Ines Gockel, Mario Domeyer, George Sgourakis, Carl C. Schimanski, Markus Moehler, C. James Kirkpatrick, Hauke Lang, Th. Junginger, Torsten Hansen,

Tópico(s)

Lung Cancer Diagnosis and Treatment

Resumo

Abstract Background It was the aim of our study to establish a model for prediction of lymph node metastases in superficial esophageal cancer. Methods We analyzed the clinical and histopathological data of 50 consecutive patients with pT1‐esophageal cancer who underwent oncological resection. Submucosal carcinomas (pT1b) were classified according to sm levels 1–3. D2‐40 immunostaining was investigated using the ABC technique. In a first step, we performed univariate analysis ( One‐way ANOVA : Sigma restricted parameterization; test of SS whole vs.
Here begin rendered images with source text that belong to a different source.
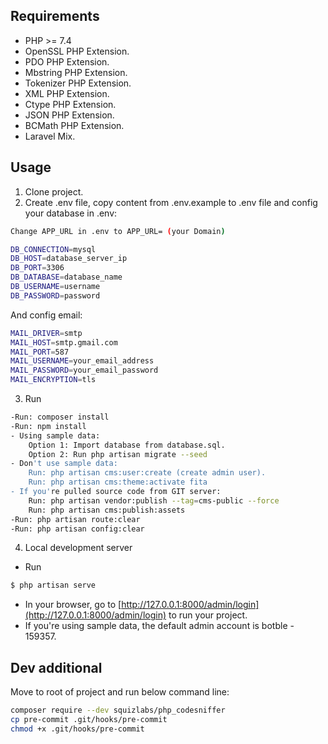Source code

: ## Requirements

- PHP >= 7.4
- OpenSSL PHP Extension.
- PDO PHP Extension.
- Mbstring PHP Extension.
- Tokenizer PHP Extension.
- XML PHP Extension.
- Ctype PHP Extension.
- JSON PHP Extension.
- BCMath PHP Extension.
- Laravel Mix.

## Usage

1. Clone project.
2. Create .env file, copy content from .env.example to .env file and config your database in .env:
``` bash
Change APP_URL in .env to APP_URL= (your Domain)

DB_CONNECTION=mysql
DB_HOST=database_server_ip
DB_PORT=3306
DB_DATABASE=database_name
DB_USERNAME=username
DB_PASSWORD=password
```
And config email:
``` bash
MAIL_DRIVER=smtp
MAIL_HOST=smtp.gmail.com
MAIL_PORT=587
MAIL_USERNAME=your_email_address
MAIL_PASSWORD=your_email_password
MAIL_ENCRYPTION=tls
```
3. Run
``` bash
-Run: composer install
-Run: npm install
- Using sample data:
	Option 1: Import database from database.sql.
	Option 2: Run php artisan migrate --seed
- Don't use sample data:
	Run: php artisan cms:user:create (create admin user).
	Run: php artisan cms:theme:activate fita
- If you're pulled source code from GIT server:
	Run: php artisan vendor:publish --tag=cms-public --force
	Run: php artisan cms:publish:assets
-Run: php artisan route:clear
-Run: php artisan config:clear
```
4. Local development server
- Run
``` bash
$ php artisan serve
```
- In your browser, go to [http://127.0.0.1:8000/admin/login](http://127.0.0.1:8000/admin/login) to run your project.
- If you're using sample data, the default admin account is botble - 159357.

## Dev additional
Move to root of project and run below command line:
``` bash
composer require --dev squizlabs/php_codesniffer
cp pre-commit .git/hooks/pre-commit
chmod +x .git/hooks/pre-commit
```

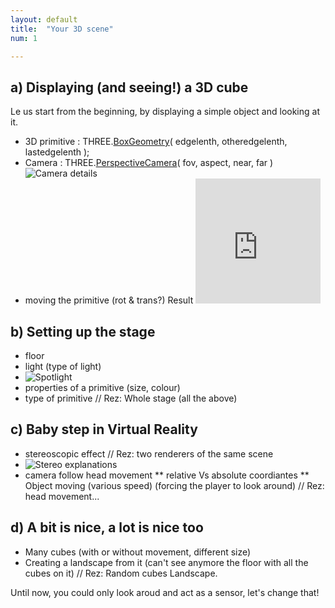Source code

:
 ```yaml
---
layout: default
title:  "Your 3D scene"
num: 1

---
```



## a) Displaying (and seeing!) a 3D cube
Le us start from the beginning, by displaying a simple object and looking at it.
* 3D primitive : THREE.[BoxGeometry](http://threejs.org/docs/api/extras/geometries/BoxGeometry.html)( edgelenth, otheredgelenth, lastedgelenth ); 
* Camera : THREE.[PerspectiveCamera](http://threejs.org/docs/#Reference/Cameras/PerspectiveCamera)( fov, aspect, near, far ) ![Camera details](https://mdn.mozillademos.org/files/11091/FOVrelatedProperties.png)
* moving the primitive (rot & trans?)
Result <iframe width="200" height="200" src="http://threejs.org/examples/webgl_geometry_cube.html" frameborder="0" allowfullscreen></iframe>

## b) Setting up the stage
* floor
* light (type of light)
* ![Spotlight](https://sites.google.com/site/threejstuts/_/rsrc/1427678925804/home/spotlight-shadowmap/spot1.jpg?height=181&width=200)
* properties of a primitive (size, colour)
* type of primitive
// Rez: Whole stage (all the above)

## c) Baby step in Virtual Reality
* stereoscopic effect
// Rez: two renderers of the same scene
* ![Stereo explanations](https://mdn.mozillademos.org/files/11095/createStereoscopicImages.png  )
* camera follow head movement
** relative Vs absolute coordiantes
** Object moving (various speed) (forcing the player to look around)
// Rez: head movement...  

## d) A bit is nice, a lot is nice too
* Many cubes (with or without movement, different size)
* Creating a landscape from it (can't see anymore the floor with all the cubes on it)
// Rez: Random cubes Landscape.

Until now, you could only look aroud and act as a sensor, let's change that!
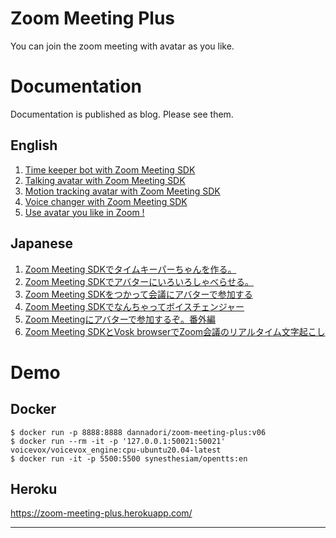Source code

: # Zoom Meeting Plus
You can join the zoom meeting with avatar as you like.

# Documentation
Documentation is published as blog. Please see them.
## English
1. [Time keeper bot with Zoom Meeting SDK](https://dannadori.medium.com/time-keeper-bot-with-zoom-meeting-sdk-11f2feb3dc14)
1. [Talking avatar with Zoom Meeting SDK](https://dannadori.medium.com/talking-avatar-with-zoom-meeting-sdk-c67444aa9ea1)
1. [Motion tracking avatar with Zoom Meeting SDK](https://dannadori.medium.com/motion-tracking-avatar-with-zoom-meeting-sdk-3f7b6de4f33b)
1. [Voice changer with Zoom Meeting SDK](https://dannadori.medium.com/voice-changer-with-zoom-meeting-sdk-11708305ffd3)
1. [Use avatar you like in Zoom !](https://medium.com/@dannadori/use-avatar-you-like-in-zoom-e660c43cd2a2)

## Japanese
1. [Zoom Meeting SDKでタイムキーパーちゃんを作る。](https://qiita.com/wok/items/205c086f19a7ff73718d)
1. [Zoom Meeting SDKでアバターにいろいろしゃべらせる。](https://qiita.com/wok/items/0450c8620f11a371bd8b)
1. [Zoom Meeting SDKをつかって会議にアバターで参加する](https://qiita.com/wok/items/1bccd567e844ac4e8979)
1. [Zoom Meeting SDKでなんちゃってボイスチェンジャー](https://qiita.com/wok/items/08c9505d5c3c95d8956d)
1. [Zoom Meetingにアバターで参加するぞ。番外編](https://qiita.com/wok/items/4f51e1a72d735b75f73f)
1. [Zoom Meeting SDKとVosk browserでZoom会議のリアルタイム文字起こし](https://qiita.com/wok/items/e83c49c530354a7b8b42)

# Demo
## Docker
```
$ docker run -p 8888:8888 dannadori/zoom-meeting-plus:v06
$ docker run --rm -it -p '127.0.0.1:50021:50021' voicevox/voicevox_engine:cpu-ubuntu20.04-latest
$ docker run -it -p 5500:5500 synesthesiam/opentts:en
```
## Heroku
https://zoom-meeting-plus.herokuapp.com/


---------

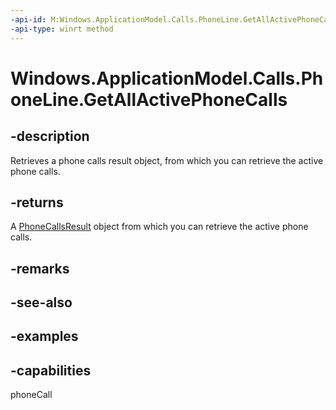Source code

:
 ```yaml
---
-api-id: M:Windows.ApplicationModel.Calls.PhoneLine.GetAllActivePhoneCalls
-api-type: winrt method
---
```


# Windows.ApplicationModel.Calls.PhoneLine.GetAllActivePhoneCalls

<!--
public Windows.ApplicationModel.Calls.PhoneCallsResult GetAllActivePhoneCalls ();
-->

## -description

Retrieves a phone calls result object, from which you can retrieve the active phone calls.

## -returns

A [PhoneCallsResult](phonecallsresult.md) object from which you can retrieve the active phone calls.

## -remarks

## -see-also

## -examples

## -capabilities
phoneCall
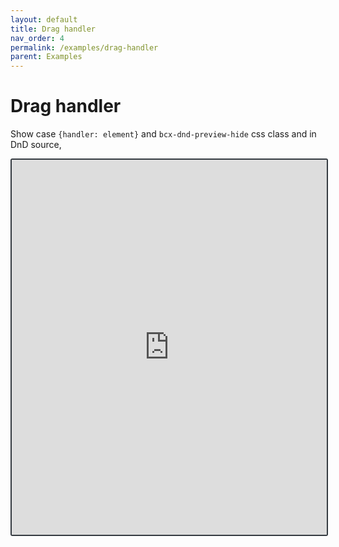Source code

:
```yaml
---
layout: default
title: Drag handler
nav_order: 4
permalink: /examples/drag-handler
parent: Examples
---
```


# Drag handler

Show case `{handler: element}` and `bcx-dnd-preview-hide` css class and in DnD source,

<iframe style="width: 100%; height: 600px; border: 2px solid #343a40; border-radius: 3px;" loading="lazy" src="https://gist.dumber.app/?gist=86107f1c3d045ff3fe7db1189961f681&open=src%2Fbox.js&open=src%2Fbox.html"></iframe>
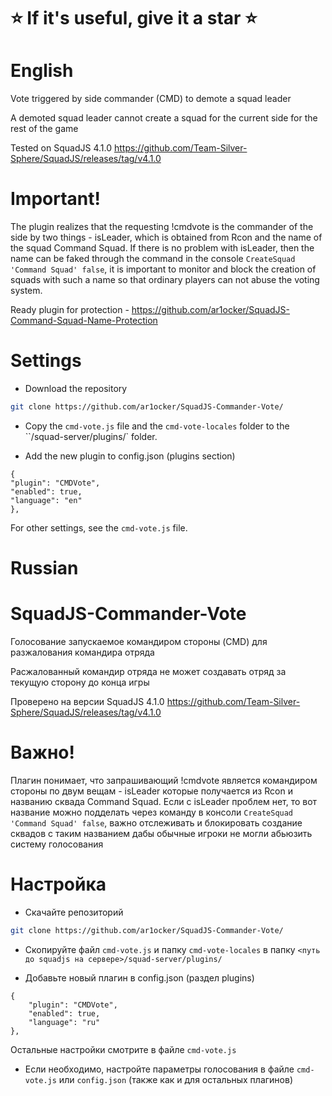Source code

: # ⭐ If it's useful, give it a star ⭐

# English

Vote triggered by side commander (CMD) to demote a squad leader

A demoted squad leader cannot create a squad for the current side for the rest of the game

Tested on SquadJS 4.1.0 https://github.com/Team-Silver-Sphere/SquadJS/releases/tag/v4.1.0

# Important!

The plugin realizes that the requesting !cmdvote is the commander of the side by two things - isLeader, which is obtained from Rcon and the name of the squad Command Squad. If there is no problem with isLeader, then the name can be faked through the command in the console `CreateSquad 'Command Squad' false`, it is important to monitor and block the creation of squads with such a name so that ordinary players can not abuse the voting system.

Ready plugin for protection - https://github.com/ar1ocker/SquadJS-Command-Squad-Name-Protection

# Settings

- Download the repository
```bash
git clone https://github.com/ar1ocker/SquadJS-Commander-Vote/
```

- Copy the `cmd-vote.js` file and the `cmd-vote-locales` folder to the ``<path to squadjs on server>/squad-server/plugins/` folder.

- Add the new plugin to config.json (plugins section)
```
{
"plugin": "CMDVote",
"enabled": true,
"language": "en"
},
```

For other settings, see the `cmd-vote.js` file.

# Russian

# SquadJS-Commander-Vote

Голосование запускаемое командиром стороны (CMD) для разжалования командира отряда

Расжалованный командир отряда не может создавать отряд за текущую сторону до конца игры

Проверено на версии SquadJS 4.1.0 https://github.com/Team-Silver-Sphere/SquadJS/releases/tag/v4.1.0

# Важно!

Плагин понимает, что запрашивающий !cmdvote является командиром стороны по двум вещам - isLeader которые получается из Rcon и названию сквада Command Squad. Если с isLeader проблем нет, то вот название можно подделать через команду в консоли `CreateSquad 'Command Squad' false`, важно отслеживать и блокировать создание сквадов с таким названием дабы обычные игроки не могли абьюзить систему голосования

# Настройка

- Скачайте репозиторий
```bash
git clone https://github.com/ar1ocker/SquadJS-Commander-Vote/
```

- Скопируйте файл `cmd-vote.js` и папку `cmd-vote-locales` в папку `<путь до squadjs на сервере>/squad-server/plugins/`

- Добавьте новый плагин в config.json (раздел plugins)
```
{
    "plugin": "CMDVote",
    "enabled": true,
    "language": "ru"
},
```

Остальные настройки смотрите в файле `cmd-vote.js`

- Если необходимо, настройте параметры голосования в файле `cmd-vote.js` или `config.json` (также как и для остальных плагинов)
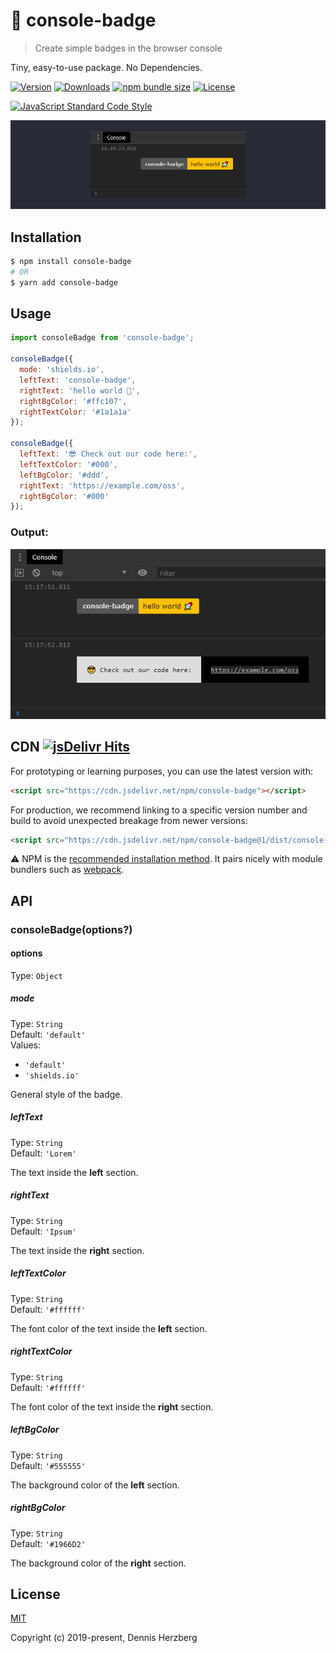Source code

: # 🎨 console-badge

> Create simple badges in the browser console

Tiny, easy-to-use package. No Dependencies.

<p>
  <a href="https://www.npmjs.com/package/console-badge"><img src="https://img.shields.io/npm/v/console-badge.svg" alt="Version"></a>
  <a href="https://npmcharts.com/compare/console-badge?minimal=true"><img src="https://img.shields.io/npm/dm/console-badge.svg" alt="Downloads"></a>
  <a href="https://bundlephobia.com/result?p=console-badge"><img src="https://img.shields.io/bundlephobia/min/console-badge" alt="npm bundle size"></a>
  <a href="https://www.npmjs.com/package/console-badge"><img src="https://img.shields.io/npm/l/console-badge.svg" alt="License"></a>
</p>

<p>
  <a href="https://standardjs.com"><img src="https://img.shields.io/badge/code_style-standard-brightgreen.svg" alt="JavaScript Standard Code Style"></a>
</p>

![](media/hero.png)

## Installation

```bash
$ npm install console-badge
# OR
$ yarn add console-badge
```


## Usage

```js
import consoleBadge from 'console-badge';

consoleBadge({
  mode: 'shields.io',
  leftText: 'console-badge',
  rightText: 'hello world 🚀',
  rightBgColor: '#ffc107',
  rightTextColor: '#1a1a1a'
});

consoleBadge({
  leftText: '😎 Check out our code here:',
  leftTextColor: '#000',
  leftBgColor: '#ddd',
  rightText: 'https://example.com/oss',
  rightBgColor: '#000'
});
```


### Output:

![](media/example-output.png)


## CDN [![jsDelivr Hits](https://data.jsdelivr.com/v1/package/npm/console-badge/badge?style=rounded)](https://www.jsdelivr.com/package/npm/console-badge)

For prototyping or learning purposes, you can use the latest version with:

```html
<script src="https://cdn.jsdelivr.net/npm/console-badge"></script>
```

For production, we recommend linking to a specific version number and build to avoid unexpected breakage from newer versions:

```html
<script src="https://cdn.jsdelivr.net/npm/console-badge@1/dist/console-badge.min.js"></script>
```

⚠ NPM is the [recommended installation method](#Installation). It pairs nicely with module bundlers such as [webpack](https://webpack.js.org/).


## API

### consoleBadge(options?)

#### options

Type: `Object`

##### mode

Type: `String`<br>
Default: `'default'`<br>
Values:
- `'default'`
- `'shields.io'`

General style of the badge.

##### leftText

Type: `String`<br>
Default: `'Lorem'`

The text inside the **left** section.

##### rightText

Type: `String`<br>
Default: `'Ipsum'`

The text inside the **right** section.

##### leftTextColor

Type: `String`<br>
Default: `'#ffffff'`

The font color of the text inside the **left** section.

##### rightTextColor

Type: `String`<br>
Default: `'#ffffff'`

The font color of the text inside the **right** section.

##### leftBgColor

Type: `String`<br>
Default: `'#555555'`

The background color of the **left** section.

##### rightBgColor

Type: `String`<br>
Default: `'#1966D2'`

The background color of the **right** section.


## License

[MIT](http://opensource.org/licenses/MIT)

Copyright (c) 2019-present, Dennis Herzberg
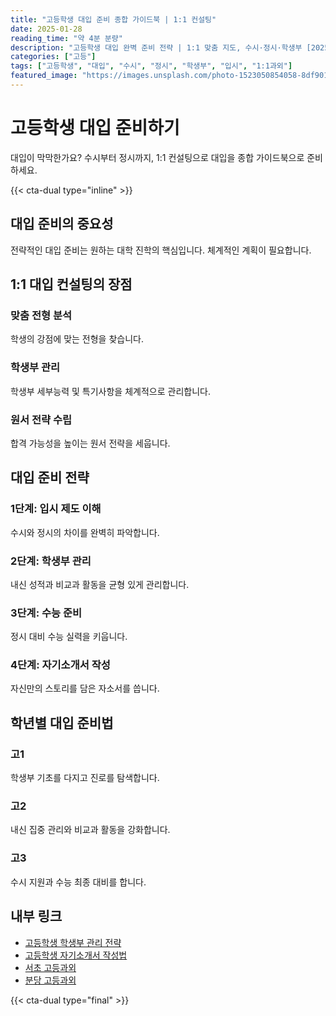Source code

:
 ```yaml
---
title: "고등학생 대입 준비 종합 가이드북 | 1:1 컨설팅"
date: 2025-01-28
reading_time: "약 4분 분량"
description: "고등학생 대입 완벽 준비 전략 | 1:1 맞춤 지도, 수시·정시·학생부 [2025년]"
categories: ["고등"]
tags: ["고등학생", "대입", "수시", "정시", "학생부", "입시", "1:1과외"]
featured_image: "https://images.unsplash.com/photo-1523050854058-8df90110c9f1?w=1200&h=630&fit=crop"
---
```


# 고등학생 대입 준비하기

대입이 막막한가요? 수시부터 정시까지, 1:1 컨설팅으로 대입을 종합 가이드북으로 준비하세요.

{{< cta-dual type="inline" >}}

## 대입 준비의 중요성

전략적인 대입 준비는 원하는 대학 진학의 핵심입니다. 체계적인 계획이 필요합니다.

## 1:1 대입 컨설팅의 장점

### 맞춤 전형 분석
학생의 강점에 맞는 전형을 찾습니다.

### 학생부 관리
학생부 세부능력 및 특기사항을 체계적으로 관리합니다.

### 원서 전략 수립
합격 가능성을 높이는 원서 전략을 세웁니다.

## 대입 준비 전략

### 1단계: 입시 제도 이해
수시와 정시의 차이를 완벽히 파악합니다.

### 2단계: 학생부 관리
내신 성적과 비교과 활동을 균형 있게 관리합니다.

### 3단계: 수능 준비
정시 대비 수능 실력을 키웁니다.

### 4단계: 자기소개서 작성
자신만의 스토리를 담은 자소서를 씁니다.

## 학년별 대입 준비법

### 고1
학생부 기초를 다지고 진로를 탐색합니다.

### 고2
내신 집중 관리와 비교과 활동을 강화합니다.

### 고3
수시 지원과 수능 최종 대비를 합니다.

## 내부 링크
- [고등학생 학생부 관리 전략](../../high/high-student-record/)
- [고등학생 자기소개서 작성법](../../high/high-personal-statement/)
- [서초 고등과외](../../local/seocho-high/)
- [분당 고등과외](../../local/bundang-high/)

{{< cta-dual type="final" >}}
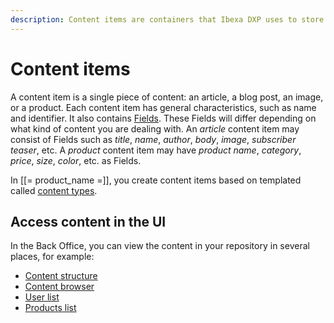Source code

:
 ```yaml
---
description: Content items are containers that Ibexa DXP uses to store content data.
---
```


# Content items

A content item is a single piece of content: an article, a blog post, an image, 
or a product.
Each content item has general characteristics, such as name and identifier. 
It also contains [Fields](content_model.md#fields-and-field-types).
These Fields will differ depending on what kind of content you are dealing with.
An *article* content item may consist of Fields such as *title*, *name*, *author*, *body*, *image*, *subscriber teaser*, etc.
A *product* content item may have *product name*, *category*, *price*, *size*, *color*, etc. as Fields.

In [[= product_name =]], you create content items based on templated called [content types](content_model.md#content_types).

## Access content in the UI

In the Back Office, you can view the content in your repository in several places, 
for example:

- [Content structure](../getting_started/discover_ui.md#content-tree)
- [Content browser](../getting_started/discover_ui.md#content-browser)
- [User list](../user_management/manage_users.md)
- [Products list](../persona_paths/manage_products.md)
SS predicted) to test the predictive value of the following categorical parameters for lymph node status (positive/negative): sex, histologic tumor type, localization, surgical technique (transhiatal/transthoracic), grading, pT1‐subclassification (pT1a, pT1b sm 1–3), pL‐, pV‐status, and D2‐40 labeling. Simple regression was applied for the following continuous predictors: age and tumor size. All significant variables of univariate analysis were included in the multivariate analysis. For this purpose, we used the General Liner Models's analysis ( forward stepwise ). In a third step, the Kruskal–Wallis test with post hoc comparisons was intended to define the cut‐off value of parameters tested. Results Only the following variables gained statistical significance in univariate analysis: sex, histological tumor type, grading, pT1‐subclassification, lymphatic infiltration, microvascular infiltration, D2‐40 immunostaining, and tumor size ( P < 0.05). Variables reaching significance in multivariate analysis were tumor size ( P = 0.017) and pV‐status ( P = 0.037). In the Kruskal–Wallis test with post hoc comparisons, the cut‐off value of tumor size was 2 cm (model P = 0.002) and between the categories ( P < 0.05). Conclusions Lymph node positivity and lymphatic vessel infiltration did not linearly increase with sm tumor infiltration depth. The risk category of lymph node involvement in superficial esophageal cancer exists according to our prediction model on the basis of tumor size of >2 cm and microvascular infiltration. The hitherto common sm levels 1–3 classification of submucosal cancers appears to display a lesser impact than previously assumed with regard to prediction of potential lymph node metastases and consequently the indication for endoscopic or surgical therapy. J. Surg. Oncol. 2009;100:191–198. © 2009 Wiley‐Liss, Inc.